## TASK STATEMENT
Please state how many lines of the data below contain the word "tests", offering nothing besides the number.
RECORDS SUPPLIED START
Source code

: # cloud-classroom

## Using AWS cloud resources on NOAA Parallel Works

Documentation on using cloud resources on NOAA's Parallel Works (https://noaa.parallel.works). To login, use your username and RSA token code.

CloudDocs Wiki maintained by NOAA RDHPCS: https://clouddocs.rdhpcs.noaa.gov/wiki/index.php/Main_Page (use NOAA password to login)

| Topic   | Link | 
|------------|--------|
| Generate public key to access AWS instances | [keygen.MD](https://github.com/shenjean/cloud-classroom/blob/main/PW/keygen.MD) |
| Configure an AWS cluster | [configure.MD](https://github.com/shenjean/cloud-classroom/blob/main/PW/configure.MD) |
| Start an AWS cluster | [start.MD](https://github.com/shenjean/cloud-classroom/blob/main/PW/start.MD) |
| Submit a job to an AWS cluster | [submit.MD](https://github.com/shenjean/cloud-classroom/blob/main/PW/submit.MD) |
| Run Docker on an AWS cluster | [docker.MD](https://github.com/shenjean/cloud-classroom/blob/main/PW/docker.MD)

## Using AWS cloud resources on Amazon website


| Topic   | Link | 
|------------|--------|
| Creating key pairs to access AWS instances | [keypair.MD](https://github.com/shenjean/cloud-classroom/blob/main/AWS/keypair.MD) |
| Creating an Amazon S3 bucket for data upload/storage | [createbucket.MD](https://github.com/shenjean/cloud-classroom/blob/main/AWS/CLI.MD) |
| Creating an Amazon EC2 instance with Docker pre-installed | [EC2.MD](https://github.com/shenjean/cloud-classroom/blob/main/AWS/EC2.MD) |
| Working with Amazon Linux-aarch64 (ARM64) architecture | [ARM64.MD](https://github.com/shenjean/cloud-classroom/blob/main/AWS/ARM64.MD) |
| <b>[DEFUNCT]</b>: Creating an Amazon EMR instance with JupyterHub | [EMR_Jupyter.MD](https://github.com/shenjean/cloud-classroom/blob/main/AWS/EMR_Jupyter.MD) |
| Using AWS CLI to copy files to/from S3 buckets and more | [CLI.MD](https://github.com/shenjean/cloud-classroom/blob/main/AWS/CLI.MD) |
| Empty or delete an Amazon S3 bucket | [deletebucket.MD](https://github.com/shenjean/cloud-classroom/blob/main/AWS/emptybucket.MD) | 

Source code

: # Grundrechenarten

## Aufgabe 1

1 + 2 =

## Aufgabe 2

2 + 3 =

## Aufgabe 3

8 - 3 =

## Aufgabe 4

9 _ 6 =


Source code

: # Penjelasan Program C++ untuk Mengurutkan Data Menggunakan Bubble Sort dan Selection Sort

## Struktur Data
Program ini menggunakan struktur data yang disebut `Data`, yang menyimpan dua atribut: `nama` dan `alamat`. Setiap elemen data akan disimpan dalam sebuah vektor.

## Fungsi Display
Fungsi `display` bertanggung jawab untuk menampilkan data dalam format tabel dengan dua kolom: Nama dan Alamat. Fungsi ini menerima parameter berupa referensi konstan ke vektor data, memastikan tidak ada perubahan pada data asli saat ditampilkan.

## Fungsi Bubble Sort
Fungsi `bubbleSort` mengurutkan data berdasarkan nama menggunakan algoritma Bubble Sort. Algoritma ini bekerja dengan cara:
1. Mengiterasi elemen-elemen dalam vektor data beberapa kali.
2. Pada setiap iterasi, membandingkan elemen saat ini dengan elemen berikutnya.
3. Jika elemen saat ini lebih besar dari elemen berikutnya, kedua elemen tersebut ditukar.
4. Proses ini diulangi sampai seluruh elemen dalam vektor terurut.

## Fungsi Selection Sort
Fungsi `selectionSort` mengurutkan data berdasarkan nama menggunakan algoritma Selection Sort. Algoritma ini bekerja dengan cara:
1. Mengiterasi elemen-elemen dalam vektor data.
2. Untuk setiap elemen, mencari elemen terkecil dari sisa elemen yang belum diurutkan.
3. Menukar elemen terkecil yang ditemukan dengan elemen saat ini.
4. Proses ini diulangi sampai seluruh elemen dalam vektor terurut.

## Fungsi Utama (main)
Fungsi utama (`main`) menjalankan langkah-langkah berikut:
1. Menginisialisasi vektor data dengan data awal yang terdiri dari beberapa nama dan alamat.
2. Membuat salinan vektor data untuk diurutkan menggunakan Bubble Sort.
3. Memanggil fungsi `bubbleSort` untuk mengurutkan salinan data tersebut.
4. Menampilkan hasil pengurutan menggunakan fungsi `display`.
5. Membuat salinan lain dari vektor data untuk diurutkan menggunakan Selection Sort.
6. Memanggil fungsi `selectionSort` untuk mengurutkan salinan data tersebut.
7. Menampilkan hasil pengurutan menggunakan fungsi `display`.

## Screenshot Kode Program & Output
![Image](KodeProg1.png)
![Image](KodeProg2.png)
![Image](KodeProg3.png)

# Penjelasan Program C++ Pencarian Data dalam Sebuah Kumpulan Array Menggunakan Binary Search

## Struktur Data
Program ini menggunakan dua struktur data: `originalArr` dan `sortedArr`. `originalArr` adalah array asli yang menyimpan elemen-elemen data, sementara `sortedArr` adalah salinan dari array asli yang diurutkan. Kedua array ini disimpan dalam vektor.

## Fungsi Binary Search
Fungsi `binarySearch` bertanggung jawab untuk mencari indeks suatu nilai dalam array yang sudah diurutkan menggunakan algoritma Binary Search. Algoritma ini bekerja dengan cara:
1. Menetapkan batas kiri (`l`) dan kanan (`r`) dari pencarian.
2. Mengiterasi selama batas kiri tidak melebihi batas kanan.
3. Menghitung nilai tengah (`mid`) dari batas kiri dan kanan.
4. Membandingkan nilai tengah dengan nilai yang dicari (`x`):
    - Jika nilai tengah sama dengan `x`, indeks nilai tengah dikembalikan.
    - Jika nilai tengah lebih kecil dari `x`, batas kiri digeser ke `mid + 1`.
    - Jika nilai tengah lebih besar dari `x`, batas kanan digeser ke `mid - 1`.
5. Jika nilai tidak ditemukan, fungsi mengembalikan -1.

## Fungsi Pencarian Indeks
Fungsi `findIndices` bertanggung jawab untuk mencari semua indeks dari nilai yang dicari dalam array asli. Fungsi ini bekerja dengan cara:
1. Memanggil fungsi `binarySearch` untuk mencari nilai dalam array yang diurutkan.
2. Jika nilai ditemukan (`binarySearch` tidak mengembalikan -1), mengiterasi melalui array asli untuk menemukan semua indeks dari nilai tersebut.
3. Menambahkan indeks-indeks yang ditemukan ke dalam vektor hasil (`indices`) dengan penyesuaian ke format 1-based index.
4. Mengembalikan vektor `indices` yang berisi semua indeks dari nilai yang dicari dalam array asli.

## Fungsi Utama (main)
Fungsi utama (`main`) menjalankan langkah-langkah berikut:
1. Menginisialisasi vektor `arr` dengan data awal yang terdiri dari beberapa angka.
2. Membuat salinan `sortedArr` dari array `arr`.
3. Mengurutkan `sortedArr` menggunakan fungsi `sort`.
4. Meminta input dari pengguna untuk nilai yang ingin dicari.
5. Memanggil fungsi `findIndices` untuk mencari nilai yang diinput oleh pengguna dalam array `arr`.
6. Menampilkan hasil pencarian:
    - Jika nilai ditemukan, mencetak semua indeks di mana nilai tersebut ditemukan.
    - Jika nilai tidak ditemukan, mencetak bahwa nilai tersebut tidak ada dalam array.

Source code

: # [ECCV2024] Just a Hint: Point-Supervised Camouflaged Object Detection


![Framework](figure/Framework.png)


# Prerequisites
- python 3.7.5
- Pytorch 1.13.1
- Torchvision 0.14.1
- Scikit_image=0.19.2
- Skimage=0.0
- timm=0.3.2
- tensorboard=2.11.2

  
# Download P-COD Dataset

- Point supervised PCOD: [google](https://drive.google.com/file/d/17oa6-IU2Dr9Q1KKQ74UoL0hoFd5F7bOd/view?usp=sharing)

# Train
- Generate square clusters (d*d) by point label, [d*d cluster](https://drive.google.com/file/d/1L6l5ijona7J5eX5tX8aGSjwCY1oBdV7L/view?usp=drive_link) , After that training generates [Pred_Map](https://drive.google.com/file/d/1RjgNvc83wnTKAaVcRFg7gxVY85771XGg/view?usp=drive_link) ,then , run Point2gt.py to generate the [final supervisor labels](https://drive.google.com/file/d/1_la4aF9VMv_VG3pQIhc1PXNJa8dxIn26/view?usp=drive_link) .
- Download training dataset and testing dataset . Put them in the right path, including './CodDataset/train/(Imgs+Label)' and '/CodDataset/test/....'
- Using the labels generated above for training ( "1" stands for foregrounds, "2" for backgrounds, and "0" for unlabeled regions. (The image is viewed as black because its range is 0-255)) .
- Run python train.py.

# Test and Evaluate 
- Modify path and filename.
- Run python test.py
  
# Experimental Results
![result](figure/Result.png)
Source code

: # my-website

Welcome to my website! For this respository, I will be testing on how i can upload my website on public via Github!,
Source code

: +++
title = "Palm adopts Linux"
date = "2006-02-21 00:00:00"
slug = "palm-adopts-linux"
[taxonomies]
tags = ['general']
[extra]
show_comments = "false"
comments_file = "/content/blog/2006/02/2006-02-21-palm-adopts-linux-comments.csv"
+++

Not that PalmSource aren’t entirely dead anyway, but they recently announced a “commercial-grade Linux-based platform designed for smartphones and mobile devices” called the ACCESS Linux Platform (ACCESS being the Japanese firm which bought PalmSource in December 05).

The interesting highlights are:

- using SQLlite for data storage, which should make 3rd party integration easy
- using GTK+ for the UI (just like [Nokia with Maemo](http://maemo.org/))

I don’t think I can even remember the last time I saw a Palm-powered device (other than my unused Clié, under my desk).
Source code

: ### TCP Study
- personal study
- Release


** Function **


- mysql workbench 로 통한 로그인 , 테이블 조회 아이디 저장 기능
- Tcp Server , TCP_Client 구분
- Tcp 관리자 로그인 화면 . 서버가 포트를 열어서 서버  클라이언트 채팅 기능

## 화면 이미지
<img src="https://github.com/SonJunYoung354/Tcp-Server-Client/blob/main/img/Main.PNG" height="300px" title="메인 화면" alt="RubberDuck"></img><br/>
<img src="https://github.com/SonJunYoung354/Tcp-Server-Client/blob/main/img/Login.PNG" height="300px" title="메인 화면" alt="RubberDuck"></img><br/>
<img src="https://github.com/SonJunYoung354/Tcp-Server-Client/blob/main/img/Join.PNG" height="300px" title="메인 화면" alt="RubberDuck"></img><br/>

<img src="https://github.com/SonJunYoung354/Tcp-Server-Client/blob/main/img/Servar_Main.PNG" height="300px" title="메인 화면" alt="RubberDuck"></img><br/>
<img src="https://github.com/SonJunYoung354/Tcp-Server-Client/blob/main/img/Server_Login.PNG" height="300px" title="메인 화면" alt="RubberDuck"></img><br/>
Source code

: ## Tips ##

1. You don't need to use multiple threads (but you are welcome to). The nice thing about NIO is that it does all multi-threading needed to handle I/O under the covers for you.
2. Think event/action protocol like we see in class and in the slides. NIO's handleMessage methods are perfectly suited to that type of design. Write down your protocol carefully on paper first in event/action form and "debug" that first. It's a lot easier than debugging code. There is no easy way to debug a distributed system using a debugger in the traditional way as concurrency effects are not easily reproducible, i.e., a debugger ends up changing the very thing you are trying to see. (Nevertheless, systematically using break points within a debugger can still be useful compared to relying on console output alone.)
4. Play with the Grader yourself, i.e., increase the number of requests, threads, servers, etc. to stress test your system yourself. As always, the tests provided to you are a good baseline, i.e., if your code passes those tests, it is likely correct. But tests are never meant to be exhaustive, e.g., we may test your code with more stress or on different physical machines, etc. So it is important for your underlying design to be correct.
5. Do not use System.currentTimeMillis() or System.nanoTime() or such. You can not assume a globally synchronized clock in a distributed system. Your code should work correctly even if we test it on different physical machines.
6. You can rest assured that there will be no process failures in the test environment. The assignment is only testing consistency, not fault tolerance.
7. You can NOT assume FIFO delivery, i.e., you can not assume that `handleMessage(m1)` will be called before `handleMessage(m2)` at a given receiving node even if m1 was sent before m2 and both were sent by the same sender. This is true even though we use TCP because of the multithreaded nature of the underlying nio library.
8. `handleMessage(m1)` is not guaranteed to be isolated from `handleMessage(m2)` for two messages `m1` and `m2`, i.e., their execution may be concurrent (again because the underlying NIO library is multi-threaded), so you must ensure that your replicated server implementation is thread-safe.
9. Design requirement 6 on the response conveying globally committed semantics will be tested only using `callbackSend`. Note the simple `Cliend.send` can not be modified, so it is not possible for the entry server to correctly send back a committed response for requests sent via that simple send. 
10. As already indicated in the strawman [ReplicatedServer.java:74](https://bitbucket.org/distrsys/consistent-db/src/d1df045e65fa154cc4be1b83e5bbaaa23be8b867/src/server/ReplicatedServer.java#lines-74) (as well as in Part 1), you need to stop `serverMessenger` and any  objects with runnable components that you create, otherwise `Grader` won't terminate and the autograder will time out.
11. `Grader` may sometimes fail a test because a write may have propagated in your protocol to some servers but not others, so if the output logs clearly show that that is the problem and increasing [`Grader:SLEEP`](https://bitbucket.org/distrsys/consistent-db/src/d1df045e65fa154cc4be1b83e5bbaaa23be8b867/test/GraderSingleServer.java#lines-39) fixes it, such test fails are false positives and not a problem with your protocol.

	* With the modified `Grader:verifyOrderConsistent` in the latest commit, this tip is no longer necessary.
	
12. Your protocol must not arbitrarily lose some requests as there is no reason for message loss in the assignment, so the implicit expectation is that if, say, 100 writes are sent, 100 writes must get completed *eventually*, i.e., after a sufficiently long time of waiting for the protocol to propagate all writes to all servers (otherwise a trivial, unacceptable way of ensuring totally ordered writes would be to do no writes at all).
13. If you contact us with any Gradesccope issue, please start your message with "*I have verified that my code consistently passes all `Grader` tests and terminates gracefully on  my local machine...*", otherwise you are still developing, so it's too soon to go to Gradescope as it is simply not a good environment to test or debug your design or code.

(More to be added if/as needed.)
RECORDS SUPPLIED END
## RESPONSE BOX
2